Há um  momento em que Vera - outrora Vicente - parece estar a aceitar a sua nova "pele". Como se tivesse deixado de resistir. Mas eis que depara com uma foto de Vicente (quem é aquele?) e fica, de novo,perturbada, de tal forma que pega numa arma, mata Robert e volta para casa da mãe (que nunca deixara de o procurar), dizendo, perante a incredulidade daquela: "Eu sou Vicente!"

Que importa se este não é um "grande" filme (como dizem muitos críticos), mas dá que pensar com o máximo rigor? Liberto do "espalhafatoso" de muitos filmes anteriores, este é um filme não só para ver, mas também para ler ao pé da letra.

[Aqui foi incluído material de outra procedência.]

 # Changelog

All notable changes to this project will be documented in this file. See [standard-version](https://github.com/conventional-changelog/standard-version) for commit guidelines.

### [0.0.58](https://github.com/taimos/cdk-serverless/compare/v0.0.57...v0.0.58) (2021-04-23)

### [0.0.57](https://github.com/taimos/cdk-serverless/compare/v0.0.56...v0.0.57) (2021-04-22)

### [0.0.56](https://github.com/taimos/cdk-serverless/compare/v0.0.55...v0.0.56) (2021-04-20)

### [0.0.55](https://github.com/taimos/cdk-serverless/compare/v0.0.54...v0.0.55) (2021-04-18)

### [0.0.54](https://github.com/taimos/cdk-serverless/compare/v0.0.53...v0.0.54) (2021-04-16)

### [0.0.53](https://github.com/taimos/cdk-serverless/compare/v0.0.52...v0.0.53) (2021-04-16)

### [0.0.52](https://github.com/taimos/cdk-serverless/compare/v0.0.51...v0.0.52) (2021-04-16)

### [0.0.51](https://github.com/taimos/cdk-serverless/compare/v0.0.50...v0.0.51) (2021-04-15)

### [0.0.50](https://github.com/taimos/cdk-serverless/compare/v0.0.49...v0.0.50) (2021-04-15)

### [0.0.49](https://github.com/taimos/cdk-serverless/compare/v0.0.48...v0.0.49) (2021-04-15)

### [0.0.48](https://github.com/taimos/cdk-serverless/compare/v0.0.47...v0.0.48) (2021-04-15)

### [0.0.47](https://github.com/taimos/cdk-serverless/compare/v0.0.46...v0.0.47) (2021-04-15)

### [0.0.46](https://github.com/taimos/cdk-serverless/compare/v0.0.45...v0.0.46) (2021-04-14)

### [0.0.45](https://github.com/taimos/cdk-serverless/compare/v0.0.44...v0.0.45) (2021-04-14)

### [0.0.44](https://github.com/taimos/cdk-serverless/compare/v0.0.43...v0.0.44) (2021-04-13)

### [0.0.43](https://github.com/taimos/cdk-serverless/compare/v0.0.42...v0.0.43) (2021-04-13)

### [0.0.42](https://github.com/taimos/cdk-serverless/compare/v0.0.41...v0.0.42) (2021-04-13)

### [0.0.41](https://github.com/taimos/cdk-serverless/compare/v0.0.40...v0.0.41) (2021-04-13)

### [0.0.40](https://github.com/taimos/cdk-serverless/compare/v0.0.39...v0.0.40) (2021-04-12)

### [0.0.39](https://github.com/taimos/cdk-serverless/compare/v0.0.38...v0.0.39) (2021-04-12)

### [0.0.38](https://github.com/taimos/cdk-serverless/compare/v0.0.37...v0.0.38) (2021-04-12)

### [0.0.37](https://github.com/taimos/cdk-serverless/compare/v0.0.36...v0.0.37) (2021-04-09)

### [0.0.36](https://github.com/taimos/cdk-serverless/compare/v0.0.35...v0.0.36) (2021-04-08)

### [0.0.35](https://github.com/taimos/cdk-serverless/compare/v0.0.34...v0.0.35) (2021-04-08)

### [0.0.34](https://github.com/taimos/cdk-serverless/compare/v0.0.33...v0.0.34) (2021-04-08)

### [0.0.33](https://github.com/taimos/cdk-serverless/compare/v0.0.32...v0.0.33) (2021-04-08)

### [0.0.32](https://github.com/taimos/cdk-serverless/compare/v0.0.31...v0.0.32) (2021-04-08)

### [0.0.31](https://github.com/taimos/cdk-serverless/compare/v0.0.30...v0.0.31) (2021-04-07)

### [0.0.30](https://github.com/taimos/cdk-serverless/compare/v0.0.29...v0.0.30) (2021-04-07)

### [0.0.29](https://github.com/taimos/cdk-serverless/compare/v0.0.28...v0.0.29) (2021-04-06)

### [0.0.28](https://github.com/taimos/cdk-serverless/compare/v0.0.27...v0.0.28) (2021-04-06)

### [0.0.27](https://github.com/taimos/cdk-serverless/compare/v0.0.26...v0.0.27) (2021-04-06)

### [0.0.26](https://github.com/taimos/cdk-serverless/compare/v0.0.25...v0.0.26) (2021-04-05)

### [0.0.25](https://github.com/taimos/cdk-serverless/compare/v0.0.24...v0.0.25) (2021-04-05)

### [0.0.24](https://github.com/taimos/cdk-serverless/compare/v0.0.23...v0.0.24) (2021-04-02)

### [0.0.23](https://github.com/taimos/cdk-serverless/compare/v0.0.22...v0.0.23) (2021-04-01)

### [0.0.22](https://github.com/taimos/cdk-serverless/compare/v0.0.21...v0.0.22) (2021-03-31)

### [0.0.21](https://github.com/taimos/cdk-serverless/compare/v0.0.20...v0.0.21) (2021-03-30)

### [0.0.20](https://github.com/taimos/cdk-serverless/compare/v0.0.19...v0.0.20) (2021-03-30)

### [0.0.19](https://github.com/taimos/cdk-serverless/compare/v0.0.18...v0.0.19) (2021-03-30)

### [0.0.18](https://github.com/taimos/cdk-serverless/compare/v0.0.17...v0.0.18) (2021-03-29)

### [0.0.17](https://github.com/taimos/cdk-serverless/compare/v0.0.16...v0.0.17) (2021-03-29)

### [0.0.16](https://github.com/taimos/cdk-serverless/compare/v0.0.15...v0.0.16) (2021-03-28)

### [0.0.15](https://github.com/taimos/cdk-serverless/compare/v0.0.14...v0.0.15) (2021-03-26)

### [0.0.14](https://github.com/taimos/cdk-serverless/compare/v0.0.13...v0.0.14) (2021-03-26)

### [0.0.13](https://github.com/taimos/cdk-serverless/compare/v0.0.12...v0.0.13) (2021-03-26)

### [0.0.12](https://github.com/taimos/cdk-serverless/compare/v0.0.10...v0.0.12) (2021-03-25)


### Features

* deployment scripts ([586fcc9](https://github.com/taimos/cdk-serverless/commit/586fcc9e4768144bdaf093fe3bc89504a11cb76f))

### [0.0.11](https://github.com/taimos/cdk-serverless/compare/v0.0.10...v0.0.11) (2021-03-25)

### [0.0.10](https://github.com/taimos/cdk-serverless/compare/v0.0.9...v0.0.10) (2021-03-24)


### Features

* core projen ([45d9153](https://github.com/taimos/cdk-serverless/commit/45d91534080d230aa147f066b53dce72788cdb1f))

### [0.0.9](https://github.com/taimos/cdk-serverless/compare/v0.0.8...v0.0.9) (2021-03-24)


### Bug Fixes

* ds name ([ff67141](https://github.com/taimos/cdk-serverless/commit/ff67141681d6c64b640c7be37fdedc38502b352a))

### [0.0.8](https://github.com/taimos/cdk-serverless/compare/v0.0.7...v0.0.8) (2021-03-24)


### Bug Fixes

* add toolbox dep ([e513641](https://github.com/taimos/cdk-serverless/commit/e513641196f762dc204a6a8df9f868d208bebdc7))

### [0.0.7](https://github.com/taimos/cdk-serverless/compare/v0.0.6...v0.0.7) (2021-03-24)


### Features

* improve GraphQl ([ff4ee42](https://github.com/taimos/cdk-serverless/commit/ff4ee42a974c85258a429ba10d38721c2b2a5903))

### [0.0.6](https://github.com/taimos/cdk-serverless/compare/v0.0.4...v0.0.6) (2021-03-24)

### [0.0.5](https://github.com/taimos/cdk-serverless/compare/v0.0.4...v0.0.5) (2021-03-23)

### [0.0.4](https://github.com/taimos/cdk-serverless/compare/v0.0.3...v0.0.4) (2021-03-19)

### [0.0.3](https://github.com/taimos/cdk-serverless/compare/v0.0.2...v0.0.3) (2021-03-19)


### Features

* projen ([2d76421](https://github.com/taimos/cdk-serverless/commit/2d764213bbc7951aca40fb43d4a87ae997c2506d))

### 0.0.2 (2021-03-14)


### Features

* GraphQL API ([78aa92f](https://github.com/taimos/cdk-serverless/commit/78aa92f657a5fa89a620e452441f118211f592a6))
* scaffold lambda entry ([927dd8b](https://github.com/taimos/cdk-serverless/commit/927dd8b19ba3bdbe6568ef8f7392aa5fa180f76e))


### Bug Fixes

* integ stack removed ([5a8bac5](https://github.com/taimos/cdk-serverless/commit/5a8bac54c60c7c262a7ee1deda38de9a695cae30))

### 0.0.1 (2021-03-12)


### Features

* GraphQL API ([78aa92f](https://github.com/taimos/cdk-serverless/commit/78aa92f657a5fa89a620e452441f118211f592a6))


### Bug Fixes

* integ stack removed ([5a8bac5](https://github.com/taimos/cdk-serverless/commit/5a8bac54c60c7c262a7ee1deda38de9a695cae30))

A "ordem simbólica", no século XXI, já não é o que era, o que tem consequências desde logo na "pele". É o que mostra, à sua maneira, o último filme de Almodóvar.

1 comentário:

" PASTOUTE" disse...

Pena que ainda não vi o filme, mas mesmo assim me parece ser pertinente esse comentário tendo em vista as transformações que se pode fazer neste século. Pela experiência e observação creio que sempre se estranha a nova pele após uma cirurgia. E quantas transformações nos são facultadas agora!